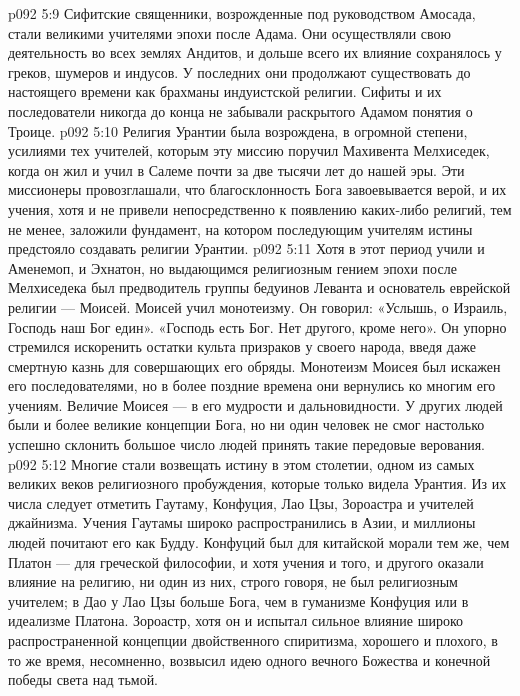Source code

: \vs p092 5:9 \bibnobreakspace {} Сифитские священники, возрожденные под руководством Амосада, стали великими учителями эпохи после Адама. Они осуществляли свою деятельность во всех землях Андитов, и дольше всего их влияние сохранялось у греков, шумеров и индусов. У последних они продолжают существовать до настоящего времени как брахманы индуистской религии. Сифиты и их последователи никогда до конца не забывали раскрытого Адамом понятия о Троице.
\vs p092 5:10 \pc {}\bibnobreakspace {} Религия Урантии была возрождена, в огромной степени, усилиями тех учителей, которым эту миссию поручил Махивента Мелхиседек, когда он жил и учил в Салеме почти за две тысячи лет до нашей эры. Эти миссионеры провозглашали, что благосклонность Бога завоевывается верой, и их учения, хотя и не привели непосредственно к появлению каких\hyp{}либо религий, тем не менее, заложили фундамент, на котором последующим учителям истины предстояло создавать религии Урантии.
\vs p092 5:11 \pc {}\bibnobreakspace {} Хотя в этот период учили и Аменемоп, и Эхнатон, но выдающимся религиозным гением эпохи после Мелхиседека был предводитель группы бедуинов Леванта и основатель еврейской религии --- Моисей. Моисей учил монотеизму. Он говорил: «Услышь, о Израиль, Господь наш Бог един». «Господь есть Бог. Нет другого, кроме него». Он упорно стремился искоренить остатки культа призраков у своего народа, введя даже смертную казнь для совершающих его обряды. Монотеизм Моисея был искажен его последователями, но в более поздние времена они вернулись ко многим его учениям. Величие Моисея --- в его мудрости и дальновидности. У других людей были и более великие концепции Бога, но ни один человек не смог настолько успешно склонить большое число людей принять такие передовые верования.
\vs p092 5:12 \pc {}\bibnobreakspace {} Многие стали возвещать истину в этом столетии, одном из самых великих веков религиозного пробуждения, которые только видела Урантия. Из их числа следует отметить Гаутаму, Конфуция, Лао Цзы, Зороастра и учителей джайнизма. Учения Гаутамы широко распространились в Азии, и миллионы людей почитают его как Будду. Конфуций был для китайской морали тем же, чем Платон --- для греческой философии, и хотя учения и того, и другого оказали влияние на религию, ни один из них, строго говоря, не был религиозным учителем; в Дао у Лао Цзы больше Бога, чем в гуманизме Конфуция или в идеализме Платона. Зороастр, хотя он и испытал сильное влияние широко распространенной концепции двойственного спиритизма, хорошего и плохого, в то же время, несомненно, возвысил идею одного вечного Божества и конечной победы света над тьмой.
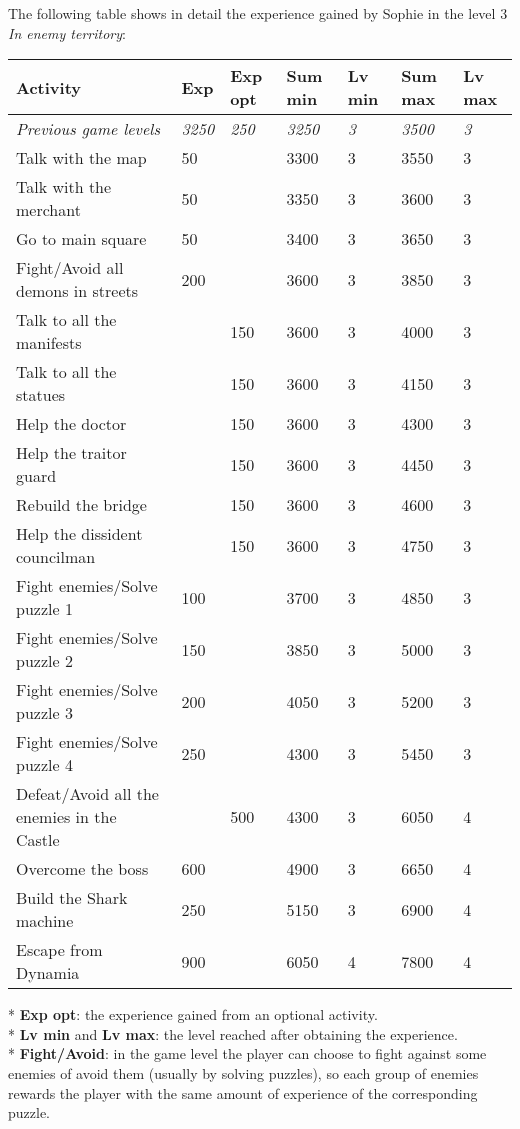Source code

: The following table shows in detail the experience gained by Sophie in the level 3 \textit{In enemy territory}:
\begin{table}[H]
\centering
\begin{tabular}{|p{4cm}|l|l|l|l|l|l|}
\hline
\rowcolor[HTML]{C0C0C0} 
\textbf{Activity} & \textbf{Exp} & \textbf{Exp opt} & \textbf{Sum min} & \textbf{Lv min} & \textbf{Sum max} & \textbf{Lv max} \\ \hline
\textit{Previous game levels} & \textit{3250} & \textit{250} & \textit{3250} & \textit{3} & \textit{3500} & \textit{3} \\ \hline
Talk with the map & 50 &  & 3300 & 3 & 3550 & 3 \\ \hline
Talk with the merchant & 50 &  & 3350 & 3 & 3600 & 3 \\ \hline
Go to main square & 50 &  & 3400 & 3 & 3650 & 3 \\ \hline
Fight/Avoid all demons in streets & 200 &  & 3600 & 3 & 3850 & 3 \\ \hline
Talk to all the manifests &  & 150 & 3600 & 3 & 4000 & 3 \\ \hline
Talk to all the statues &  & 150 & 3600 & 3 & 4150 & 3 \\ \hline
Help the doctor &  & 150 & 3600 & 3 & 4300 & 3 \\ \hline
Help the traitor guard &  & 150 & 3600 & 3 & 4450 & 3 \\ \hline
Rebuild the bridge &  & 150 & 3600 & 3 & 4600 & 3 \\ \hline
Help the dissident councilman &  & 150 & 3600 & 3 & 4750 & 3 \\ \hline
Fight enemies/Solve puzzle 1 & 100 &  & 3700 & 3 & 4850 & 3 \\ \hline
Fight enemies/Solve puzzle 2 & 150 &  & 3850 & 3 & 5000 & 3 \\ \hline
Fight enemies/Solve puzzle 3 & 200 &  & 4050 & 3 & 5200 & 3 \\ \hline
Fight enemies/Solve puzzle 4 & 250 &  & 4300 & 3 & 5450 & 3 \\ \hline
Defeat/Avoid all the enemies in the Castle &  & 500 & 4300 & 3 & 6050 & 4 \\ \hline
Overcome the boss & 600 &  & 4900 & 3 & 6650 & 4 \\ \hline
Build the Shark machine & 250 &  & 5150 & 3 & 6900 & 4 \\ \hline
Escape from Dynamia & 900 &  & 6050 & 4 & 7800 & 4 \\ \hline
\end{tabular}
\end{table}
* \textbf{Exp opt}: the experience gained from an optional activity. \\
* \textbf{Lv min} and \textbf{Lv max}: the level reached after obtaining the experience. \\
* \textbf{Fight/Avoid}: in the game level the player can choose to fight against some enemies of avoid them (usually by solving puzzles), so each group of enemies rewards the player with the same amount of experience of the corresponding puzzle.
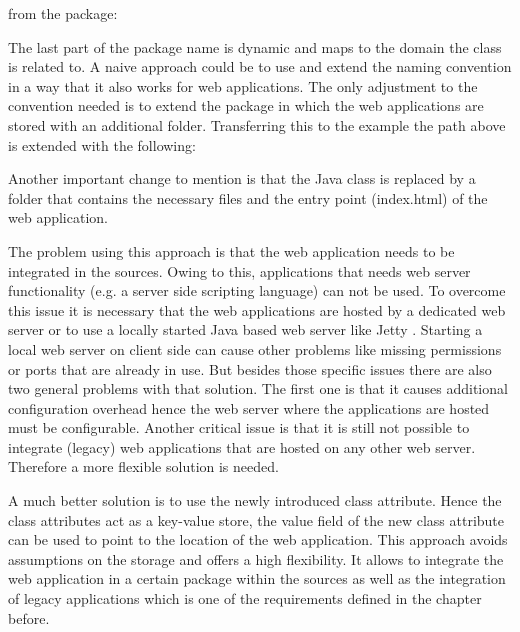 \indent \centerline{}

from the package:  

\indent \centerline{}

The last part of the package name is dynamic and maps to the domain the class is related to. A naive approach could be to use and extend the naming convention in a way that it also works for web applications.
The only adjustment to the convention needed is to extend the package in which the web applications are stored with an additional folder.
Transferring this to the example the path above is extended with the following:

\indent \centerline{}

Another important change to mention is that the Java class is replaced by a folder that contains the necessary files and the entry point (index.html) of the web application.

The problem using this approach is that the web application needs to be integrated in the sources.
Owing to this, applications that needs web server functionality (e.g.
a server side scripting language) can not be used.
To overcome this issue it is necessary that the web applications are hosted by a dedicated web server or to use a locally started Java based web server like Jetty \autocite{conception:jetty}.
Starting a local web server on client side can cause other problems like missing permissions or ports that are already in use.
But besides those specific issues there are also two general problems with that solution.
The first one is that it causes additional configuration overhead hence the web server where the applications are hosted must be configurable.
Another critical issue is that it is still not possible to integrate (legacy) web applications that are hosted on any other web server.
Therefore a more flexible solution is needed.

A much better solution is to use the newly introduced class attribute.
Hence the class attributes act as a key-value store, the value field of the new class attribute can be used to point to the location of the web application.
This approach avoids assumptions on the storage and offers a high flexibility.
It allows to integrate the web application in a certain package within the sources as well as the integration of legacy applications which is one of the requirements defined in the chapter before.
• • •
§ EXERCISE OBJECTIVE: Print the data above exactly, from its first line to the line bearing "создавать религии Урантии." inclusive, and keep pictures out of the result.

§ PROBLEM SOLUTION:
Source code

: \vs p092 5:9 \bibnobreakspace {} Сифитские священники, возрожденные под руководством Амосада, стали великими учителями эпохи после Адама. Они осуществляли свою деятельность во всех землях Андитов, и дольше всего их влияние сохранялось у греков, шумеров и индусов. У последних они продолжают существовать до настоящего времени как брахманы индуистской религии. Сифиты и их последователи никогда до конца не забывали раскрытого Адамом понятия о Троице.
\vs p092 5:10 \pc {}\bibnobreakspace {} Религия Урантии была возрождена, в огромной степени, усилиями тех учителей, которым эту миссию поручил Махивента Мелхиседек, когда он жил и учил в Салеме почти за две тысячи лет до нашей эры. Эти миссионеры провозглашали, что благосклонность Бога завоевывается верой, и их учения, хотя и не привели непосредственно к появлению каких\hyp{}либо религий, тем не менее, заложили фундамент, на котором последующим учителям истины предстояло создавать религии Урантии.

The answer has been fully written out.